The weirdest things, exchange students get asked

Every year foreign exchange students enroll at Imagine Prep. Clearly, cultural differences between these exchange students and the rest of the student body will exist. But every year the exchange students get asked lots of strange questions. I am also an exchange student from Germany. Therefore, I already know that you get asked funny questions every now and then. So far, I’ve also been able to meet other exchange students who could confirm that Americans have a different image of our home country than it actually is.

Alba Fernandez is a sophomore from Madrid, Spain said her host brother has asked her strange questions.

“One time he asked me if I had ever tried chips,” Fernandez said.

Not only Fernandez, but also Vittoria Rho, from Italy, has been asked funny questions by her host family.

“The weirdest thing my host parents asked or told me was if the name of Italian cities was in English,” Rho said. “Like they thought the real name of my city is Milan and that the real name of Rome was Rome. But the real name is in Italian. It was really weird.”

Vittoria Rho (sophomore) with a random cowboy in Tucson (Vittoria)

“So, my host mom sometimes asks me some weird things,” Maximilian Beykirch is a German exchange student studying in Cave Creek. “For example, do you have a certain way of eating potatoes or do you have this and that in Germany which is actually quite normal and I think everywhere in the world.”

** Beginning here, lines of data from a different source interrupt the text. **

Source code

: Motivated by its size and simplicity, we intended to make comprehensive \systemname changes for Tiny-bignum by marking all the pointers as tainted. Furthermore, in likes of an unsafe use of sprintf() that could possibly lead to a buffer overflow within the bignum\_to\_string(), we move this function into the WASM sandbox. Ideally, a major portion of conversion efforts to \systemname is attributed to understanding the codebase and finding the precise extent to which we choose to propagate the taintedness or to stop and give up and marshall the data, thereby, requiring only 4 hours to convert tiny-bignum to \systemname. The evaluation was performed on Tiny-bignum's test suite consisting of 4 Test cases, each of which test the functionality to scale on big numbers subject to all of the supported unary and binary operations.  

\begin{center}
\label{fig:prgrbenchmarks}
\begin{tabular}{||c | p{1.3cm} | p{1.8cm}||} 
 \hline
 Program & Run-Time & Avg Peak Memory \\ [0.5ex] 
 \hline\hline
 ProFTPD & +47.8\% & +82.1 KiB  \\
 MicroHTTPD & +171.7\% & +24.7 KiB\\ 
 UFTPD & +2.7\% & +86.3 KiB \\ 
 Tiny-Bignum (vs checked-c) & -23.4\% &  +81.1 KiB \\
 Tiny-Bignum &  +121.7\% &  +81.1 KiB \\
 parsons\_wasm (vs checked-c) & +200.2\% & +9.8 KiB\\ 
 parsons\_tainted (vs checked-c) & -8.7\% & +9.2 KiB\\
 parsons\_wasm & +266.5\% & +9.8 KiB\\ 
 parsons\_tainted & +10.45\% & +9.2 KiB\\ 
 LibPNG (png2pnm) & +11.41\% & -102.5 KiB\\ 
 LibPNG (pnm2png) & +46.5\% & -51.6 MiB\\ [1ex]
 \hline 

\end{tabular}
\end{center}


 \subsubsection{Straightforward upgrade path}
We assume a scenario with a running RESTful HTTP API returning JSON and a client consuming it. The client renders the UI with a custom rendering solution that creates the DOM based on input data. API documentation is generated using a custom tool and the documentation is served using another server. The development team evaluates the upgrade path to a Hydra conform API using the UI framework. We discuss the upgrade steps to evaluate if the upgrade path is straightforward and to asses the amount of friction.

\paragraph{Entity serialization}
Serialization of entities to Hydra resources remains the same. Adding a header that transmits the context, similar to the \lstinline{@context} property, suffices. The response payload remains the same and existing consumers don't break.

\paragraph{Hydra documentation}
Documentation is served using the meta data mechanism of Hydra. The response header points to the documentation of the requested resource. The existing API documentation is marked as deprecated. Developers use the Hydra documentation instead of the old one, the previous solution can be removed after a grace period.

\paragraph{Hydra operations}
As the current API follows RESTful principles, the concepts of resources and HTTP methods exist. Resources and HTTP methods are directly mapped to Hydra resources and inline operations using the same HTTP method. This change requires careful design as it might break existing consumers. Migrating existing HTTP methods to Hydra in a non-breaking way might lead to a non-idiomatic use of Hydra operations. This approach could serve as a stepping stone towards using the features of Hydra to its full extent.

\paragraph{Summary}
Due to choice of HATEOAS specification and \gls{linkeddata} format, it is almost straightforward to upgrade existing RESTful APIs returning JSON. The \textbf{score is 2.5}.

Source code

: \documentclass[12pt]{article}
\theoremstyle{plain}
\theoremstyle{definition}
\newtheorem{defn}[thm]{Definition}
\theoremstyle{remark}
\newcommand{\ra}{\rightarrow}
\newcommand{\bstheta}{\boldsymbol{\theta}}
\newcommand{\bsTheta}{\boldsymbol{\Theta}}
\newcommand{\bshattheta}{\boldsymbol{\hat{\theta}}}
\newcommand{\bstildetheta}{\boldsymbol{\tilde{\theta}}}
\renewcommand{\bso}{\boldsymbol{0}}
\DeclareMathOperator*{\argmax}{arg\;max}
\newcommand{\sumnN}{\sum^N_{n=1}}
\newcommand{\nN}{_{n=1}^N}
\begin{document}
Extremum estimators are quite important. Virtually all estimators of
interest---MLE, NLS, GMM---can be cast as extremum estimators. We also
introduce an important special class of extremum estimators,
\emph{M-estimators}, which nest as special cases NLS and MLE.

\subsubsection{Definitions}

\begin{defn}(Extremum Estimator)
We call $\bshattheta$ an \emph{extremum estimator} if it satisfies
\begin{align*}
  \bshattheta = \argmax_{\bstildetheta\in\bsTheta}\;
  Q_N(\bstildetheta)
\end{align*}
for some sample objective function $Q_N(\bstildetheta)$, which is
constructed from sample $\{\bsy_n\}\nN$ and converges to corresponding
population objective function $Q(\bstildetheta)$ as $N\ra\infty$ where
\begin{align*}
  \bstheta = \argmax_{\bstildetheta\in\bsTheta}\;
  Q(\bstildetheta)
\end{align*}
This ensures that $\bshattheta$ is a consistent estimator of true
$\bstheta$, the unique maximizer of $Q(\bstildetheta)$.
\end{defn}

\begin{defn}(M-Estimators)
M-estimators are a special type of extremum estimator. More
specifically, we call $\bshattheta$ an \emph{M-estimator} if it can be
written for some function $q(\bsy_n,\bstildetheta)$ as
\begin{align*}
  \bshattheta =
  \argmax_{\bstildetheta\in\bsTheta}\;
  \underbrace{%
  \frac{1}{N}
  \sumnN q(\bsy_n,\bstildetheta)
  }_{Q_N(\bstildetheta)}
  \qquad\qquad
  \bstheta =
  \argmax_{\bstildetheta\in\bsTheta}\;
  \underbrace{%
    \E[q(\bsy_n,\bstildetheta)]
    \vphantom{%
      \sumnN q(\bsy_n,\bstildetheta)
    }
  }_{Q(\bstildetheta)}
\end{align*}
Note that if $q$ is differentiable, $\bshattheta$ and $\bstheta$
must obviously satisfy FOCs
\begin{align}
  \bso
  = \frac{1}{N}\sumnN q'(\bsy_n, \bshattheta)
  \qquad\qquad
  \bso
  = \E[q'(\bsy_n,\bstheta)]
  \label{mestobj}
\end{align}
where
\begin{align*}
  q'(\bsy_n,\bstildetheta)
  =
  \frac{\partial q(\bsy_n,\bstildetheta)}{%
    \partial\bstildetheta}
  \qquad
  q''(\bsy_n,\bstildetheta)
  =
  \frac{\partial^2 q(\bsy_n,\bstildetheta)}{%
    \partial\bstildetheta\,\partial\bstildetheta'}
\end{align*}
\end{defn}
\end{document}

The exchange students’ classmates also asked weird questions. Fernandez got asked if you could walk to Spain.

“They asked me if I speak French,” Rho said. “Like if French is my first language. Then they asked me if Rome was a country and not the capital city of Italy. And they asked me if Italy is Ireland.”

Me, as an exchange student, I wanted to know more about the other perspective. That’s why I also included the view of an American student. 

Maximilian Beykirch standing in front of the American flag (Melanie Beykirch)

First I wanted to know what a question Morgan Stanford from Imagine Prep asked one of the foreign exchange students. 

“Do you guys speak English in your country, or do you speak a different language?” Stanford said. “I wanted to learn and see how different that country is from America because I haven’t been to another country in a long time.”

She also described the reaction of the exchange student. 

“She laughed and then explained that she learned English at school and sometimes speaks English but mostly German.” 

Beykirch said that his classmates haven’t asked him weird questions yet. But he thinks it’s funny that they accept that the European students are more clever and that they say over themselves that they are stupid.

Claudia Carreras is an exchange student from Spain. She was asked if she drank and smoked in Spain or if she was from Mexico. She said that she felt weird after she got asked these questions. 

Claudia Carreres (sophomore) with her host sister Riah (freshman) at Grand Canyon (Marissa Reisner)

“I was shocked,” Rho said. “When they asked me about Rome, I was really really shocked. I had no words. Because it is basic knowledge. So it was really weird. When they asked me if I speak French as my first language, you know French France, Italian, Italy. And that was weird. Maybe they didn’t think about it.”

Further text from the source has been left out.